Ever since I became a new Dad, I had dreamed about this fairy tale moment where I would teach my daughter how to ride her bike for the very first time…And it was going to be magical.

I would hold her seat and handle bars, give her a gentle push and then watch her glide off into the sunset as she learned to balance herself on two wheels.

And at the end of her lesson, she would be so thankful for having her awesome father teach her how to ride her bike that she would continuously give me hugs and kisses all the way home.


Yep, I must have been smoking crack that day because that is not how it played out at all. In fact, it wasn’t even close.

Instead of giving her a gentle push and watching her ride off into the sunset, I gave her a push and she promptly toppled over onto her side. Then I lifted her up, gave her another push and she fell over again. This happened over and over again until the whining and the tears started coming out.

Daddy, I don’t want to learn how to ride a bike anymore. It’s too hard. I can’t do it Daddy, I can’t!

Have you ever watched those commercials and movies where the Dad and the child are having so much fun learning how to ride a bike? Well all of that is complete BS. Where the heck are all the missing scenes where the kid is crying and melting down? Where are all the scenes where the kid just wants to quit?

I Can’t Do It. It’s Too Hard

No, I’m not bitter:) But what bothered me the most about the whole bike riding lesson was that my daughter kept repeating to herself that she wasn’t good at bike riding. And she said it in such a way that she convinced herself that she would never ever be good at it either.

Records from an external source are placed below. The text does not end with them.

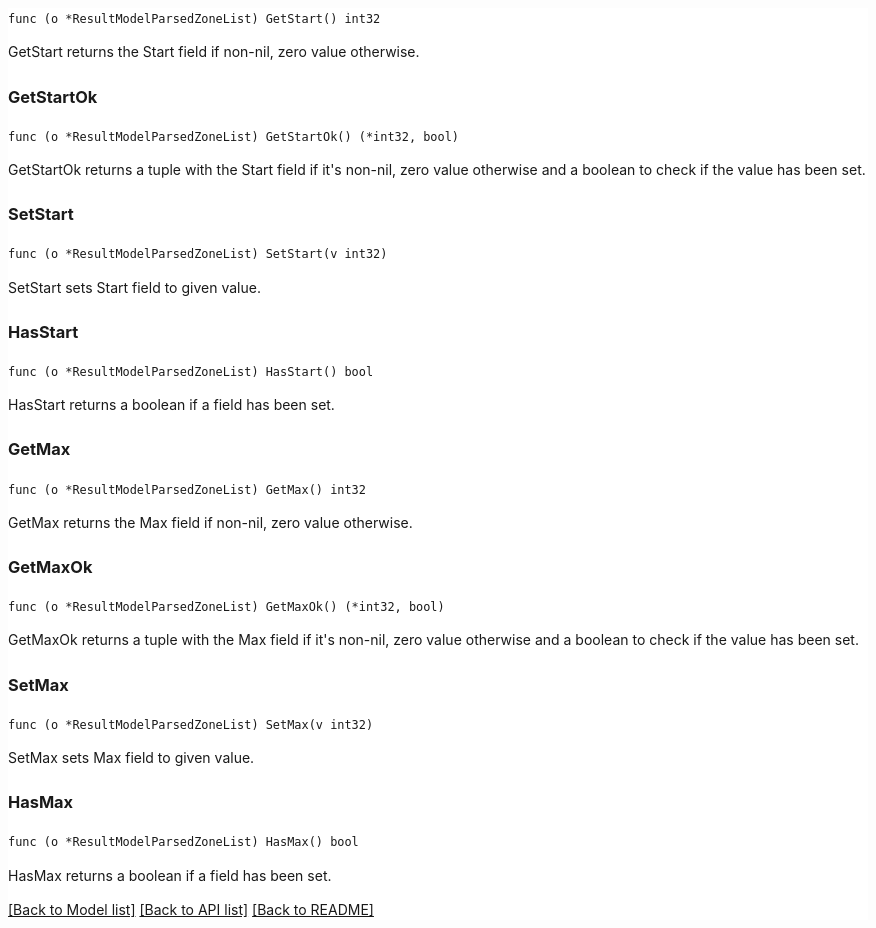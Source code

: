 `func (o *ResultModelParsedZoneList) GetStart() int32`

GetStart returns the Start field if non-nil, zero value otherwise.

### GetStartOk

`func (o *ResultModelParsedZoneList) GetStartOk() (*int32, bool)`

GetStartOk returns a tuple with the Start field if it's non-nil, zero value otherwise
and a boolean to check if the value has been set.

### SetStart

`func (o *ResultModelParsedZoneList) SetStart(v int32)`

SetStart sets Start field to given value.

### HasStart

`func (o *ResultModelParsedZoneList) HasStart() bool`

HasStart returns a boolean if a field has been set.

### GetMax

`func (o *ResultModelParsedZoneList) GetMax() int32`

GetMax returns the Max field if non-nil, zero value otherwise.

### GetMaxOk

`func (o *ResultModelParsedZoneList) GetMaxOk() (*int32, bool)`

GetMaxOk returns a tuple with the Max field if it's non-nil, zero value otherwise
and a boolean to check if the value has been set.

### SetMax

`func (o *ResultModelParsedZoneList) SetMax(v int32)`

SetMax sets Max field to given value.

### HasMax

`func (o *ResultModelParsedZoneList) HasMax() bool`

HasMax returns a boolean if a field has been set.


[[Back to Model list]](../README.md#documentation-for-models) [[Back to API list]](../README.md#documentation-for-api-endpoints) [[Back to README]](../README.md)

Overall, I felt really bad about the situation since it was partially my fault. I made her get on a bike and expected her to learn how to ride in just a single afternoon. I pushed her a little too hard and had unrealistic expectations.

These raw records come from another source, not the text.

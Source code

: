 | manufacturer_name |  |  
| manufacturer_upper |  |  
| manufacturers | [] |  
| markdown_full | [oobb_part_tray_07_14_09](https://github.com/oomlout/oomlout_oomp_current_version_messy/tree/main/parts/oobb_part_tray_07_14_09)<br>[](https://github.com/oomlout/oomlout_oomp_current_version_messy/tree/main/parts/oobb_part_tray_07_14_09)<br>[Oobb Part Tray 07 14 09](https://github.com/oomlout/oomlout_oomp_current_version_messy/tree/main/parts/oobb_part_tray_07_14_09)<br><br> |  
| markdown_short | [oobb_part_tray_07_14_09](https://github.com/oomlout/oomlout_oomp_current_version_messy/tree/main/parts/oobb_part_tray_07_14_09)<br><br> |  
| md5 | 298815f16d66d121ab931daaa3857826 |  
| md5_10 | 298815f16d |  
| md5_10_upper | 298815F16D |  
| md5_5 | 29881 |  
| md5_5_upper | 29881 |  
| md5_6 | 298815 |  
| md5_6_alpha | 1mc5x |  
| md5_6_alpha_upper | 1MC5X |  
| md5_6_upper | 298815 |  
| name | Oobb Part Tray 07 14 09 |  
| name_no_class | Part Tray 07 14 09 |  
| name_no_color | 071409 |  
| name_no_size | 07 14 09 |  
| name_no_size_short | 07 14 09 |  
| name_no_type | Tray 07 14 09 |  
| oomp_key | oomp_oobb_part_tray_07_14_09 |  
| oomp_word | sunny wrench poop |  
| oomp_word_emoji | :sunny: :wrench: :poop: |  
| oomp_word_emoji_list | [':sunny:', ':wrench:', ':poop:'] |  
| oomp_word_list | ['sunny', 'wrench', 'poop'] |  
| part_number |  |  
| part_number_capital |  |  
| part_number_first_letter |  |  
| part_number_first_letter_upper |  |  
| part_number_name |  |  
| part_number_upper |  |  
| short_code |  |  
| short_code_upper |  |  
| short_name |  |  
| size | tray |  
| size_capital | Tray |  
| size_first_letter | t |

So we called it quits for the day and decided to put it off for a little while before trying again.

It’s Not So Bad

The following weekend, I decided to try something different. Instead of just giving her a push and letting her go, I strapped on my roller blades and held onto her back as she rode. This way, I could support her in case she lost balance.

Also, she felt my presence behind her which gave her peace of mind that she wasn’t going to fall down. In a way, I acted like her training wheels. Slowly but surely, I could sense that her balance was improving and she started having a little more fun.

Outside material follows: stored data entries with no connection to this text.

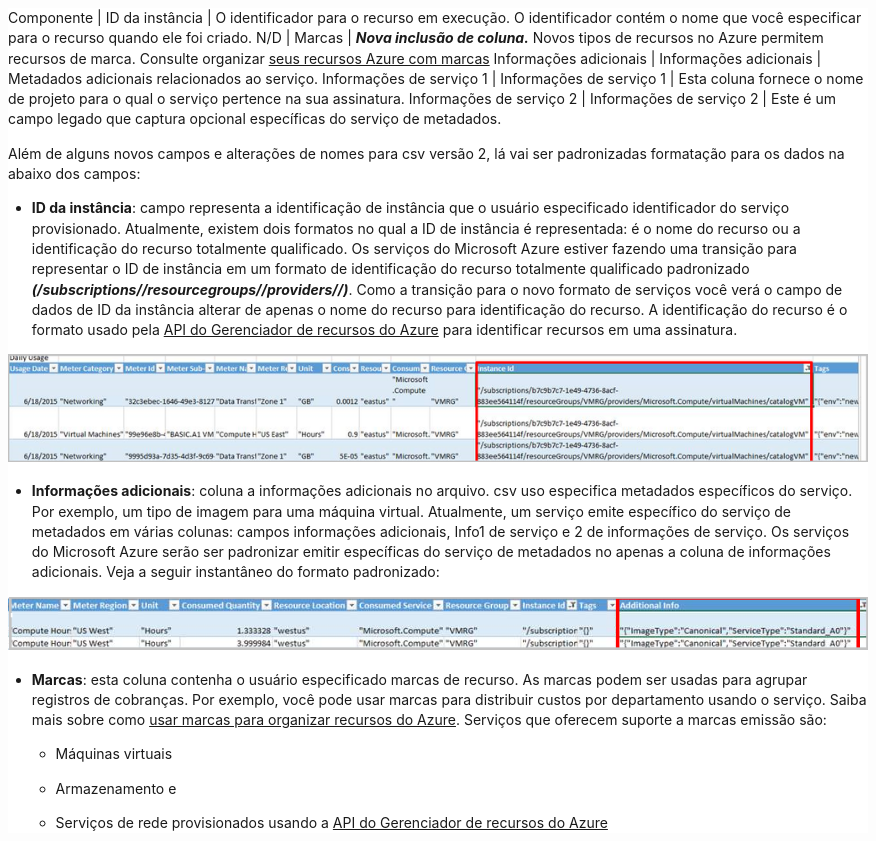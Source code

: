 Componente | ID da instância | O identificador para o recurso em execução. O identificador contém o nome que você especificar para o recurso quando ele foi criado.
N/D | Marcas | _**Nova inclusão de coluna.**_ Novos tipos de recursos no Azure permitem recursos de marca. Consulte organizar [seus recursos Azure com marcas](http://azure.microsoft.com/updates/organize-your-azure-resources-with-tags/)
Informações adicionais | Informações adicionais | Metadados adicionais relacionados ao serviço.
Informações de serviço 1 | Informações de serviço 1 | Esta coluna fornece o nome de projeto para o qual o serviço pertence na sua assinatura.
Informações de serviço 2 | Informações de serviço 2 | Este é um campo legado que captura opcional específicas do serviço de metadados.

Além de alguns novos campos e alterações de nomes para csv versão 2, lá vai ser padronizadas formatação para os dados na abaixo dos campos:

- **ID da instância**: campo representa a identificação de instância que o usuário especificado identificador do serviço provisionado. Atualmente, existem dois formatos no qual a ID de instância é representada: é o nome do recurso ou a identificação do recurso totalmente qualificado. Os serviços do Microsoft Azure estiver fazendo uma transição para representar o ID de instância em um formato de identificação do recurso totalmente qualificado padronizado _**(/subscriptions/<subscription id>/resourcegroups/<resourcegroupname>/providers/<providername>/<resourcename>)**_. Como a transição para o novo formato de serviços você verá o campo de dados de ID da instância alterar de apenas o nome do recurso para identificação do recurso. A identificação do recurso é o formato usado pela [API do Gerenciador de recursos do Azure](https://msdn.microsoft.com/library/azure/dn790567.aspx) para identificar recursos em uma assinatura.

![Identificação da instância](./media/billing-understand-your-bill/instanceid.png)

- **Informações adicionais**: coluna a informações adicionais no arquivo. csv uso especifica metadados específicos do serviço. Por exemplo, um tipo de imagem para uma máquina virtual. Atualmente, um serviço emite específico do serviço de metadados em várias colunas: campos informações adicionais, Info1 de serviço e 2 de informações de serviço. Os serviços do Microsoft Azure serão ser padronizar emitir específicas do serviço de metadados no apenas a coluna de informações adicionais.  Veja a seguir instantâneo do formato padronizado:

![additionalinfo_csv2](./media/billing-understand-your-bill/AdditionaInfo_csv2.png)

- **Marcas**: esta coluna contenha o usuário especificado marcas de recurso. As marcas podem ser usadas para agrupar registros de cobranças. Por exemplo, você pode usar marcas para distribuir custos por departamento usando o serviço. Saiba mais sobre como [usar marcas para organizar recursos do Azure](../resource-group-using-tags.md). Serviços que oferecem suporte a marcas emissão são:  

    - Máquinas virtuais

    - Armazenamento e

    - Serviços de rede provisionados usando a [API do Gerenciador de recursos do Azure](https://msdn.microsoft.com/library/azure/dn790567.aspx)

Look Daddy, I’m going so fast! Wheeeeeee

That afternoon after we called it quits, my daughter was definitely enjoying it more and the best part was that she was itching to go riding again.

I’m Doing It

Fast forward a few more weekends and my Hollywood dream finally came true. I was holding onto my daughter’s shoulders on my rollerblades as she was biking. And once we picked up a little speed, I slowly let go of her back….

Low and behold, she started riding all by herself! And she was so happy at the end of the day that all she could talk about was riding her bike. I also got my fair share of hugs and kisses. Overall, it was a great afternoon and one that I will never forget:)

So What If You Suck At Something?

Now what’s funny about my daughter’s initial reaction to learning how to ride is that we as adults often behave the same way. How many times have you told yourself that you couldn’t do something because you sucked at it?

How many times have you completely discounted or written yourself off because you didn’t know how to do something or tried something once but was bad at it? For me, I used to write myself off all of the time especially when it came to marketing and sales.

As a Chinese American who decided to pursue engineering as a career, I was always brought up to be humble, logical, passive and never brag or embellish any facts. In general, this type of personality and behavior is not conducive to marketing and sales:).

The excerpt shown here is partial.